It was a cool morning last Wednesday for twenty nine members of the Piedmont Recreation Department’s Walking on Wednesdays group as they assembled at the Exedra. It was sunny and clear, but only about 50 degrees.


It was “February Break Week” for the schools, so a focus on Piedmont schools seemed natural for this week’s walk. The group also appreciates Piedmont history, and seeing the places connected with historical spots. Additionally, they enjoy seeing lovely streets and homes. Happily, there was destination for the morning’s walk that provided a wonderful combination of all of this.


The group learned from an article in the Post by the Piedmont Historical Society, of a Piedmont school that no longer exists. The article reported that at the start of the twentieth century, Amy Requa Long wanted her daughters to have good educations, so she got Isaac Requa to build a one-room schoolhouse for her on his property at what is now the end of the Requa Place cul-de-sac.


According to the history, Amy Long hired a teacher for her daughters and a few neighborhood children. This was the very first school in Piedmont. Interest in the private school grew and in 1905 Amy leased a house at the corner of Highland Avenue and Hazel Lane. She also hired Marion Ransom and Edith Bridges from the Anna Head School in Berkeley to be the new school’s teachers. The school attracted the daughters from many prominent Piedmont and California families, and soon outgrew its space. In 1908 Amy Long hired Julia Morgan to design a new school building with classroom and dormitory rooms on five acres of land that is now Hazel Lane. The new Miss Ransom and Miss Bridges School for Girls opened in 1913. Soon after more classrooms and a gymnasium were added. The school had dormitory rooms for up to 70 students from first grade through high school. In 1924 there were 186 students, and in 1928 there were 21 teachers and 42 graduating seniors.


However, the Stock Market crashed in 1929 and the following Depression created financial difficulties for many parents sending their daughters to the Ransom Bridges School. Piedmont High was less expensive and Ransom Bridges’ enrollment declined dramatically. In 1932 there were only 12 graduating seniors and it closed in June that year. In 1936 the school building was demolished and the land was developed by architect Albert Farr as Ransom Gardens.

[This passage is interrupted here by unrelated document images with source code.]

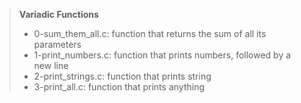 >**Variadic Functions**
>
>* 0-sum_them_all.c: function that returns the sum of all its parameters
>* 1-print_numbers.c: function that prints numbers, followed by a new line
>* 2-print_strings.c: function that prints string
>* 3-print_all.c: function that prints anything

The walkers wanted to see the school’s site. They headed off going through Piedmont Park past the Tea House to Highland Avenue, and then down Highland to its corner with Hazel Lane, where Amy Long’s first schoolhouse once stood. They stood in front of the home that is now on the site, read more of the history, and then continued up to Hazel Place to where the Requa mansion once stood looking out at the Bay. Lovely homes now are in its place with only the old columns that marked the estate’s entrance remaining.


The group retraced their steps and came to the tall redwood tree at 71 Hazel Lane, where the entrance to the Ransom Bridges School once was.


The group walked through the Hazel Lane loop to the school’s former site at 141 Hazel Lane. Architect walker Jim Kellogg expressed admiration for the Albert Farr craftsman design of the home now there. The walkers liked the house so much they took another group photo. The walkers also noted the neighborhood’s first house at 152 Hazel Lane, and completed the rest of Hazel Lane loop, which took them to Requa Road. They walked down it, enjoying the day’s striking, clear views of Oakland, the Bay, and San Francisco.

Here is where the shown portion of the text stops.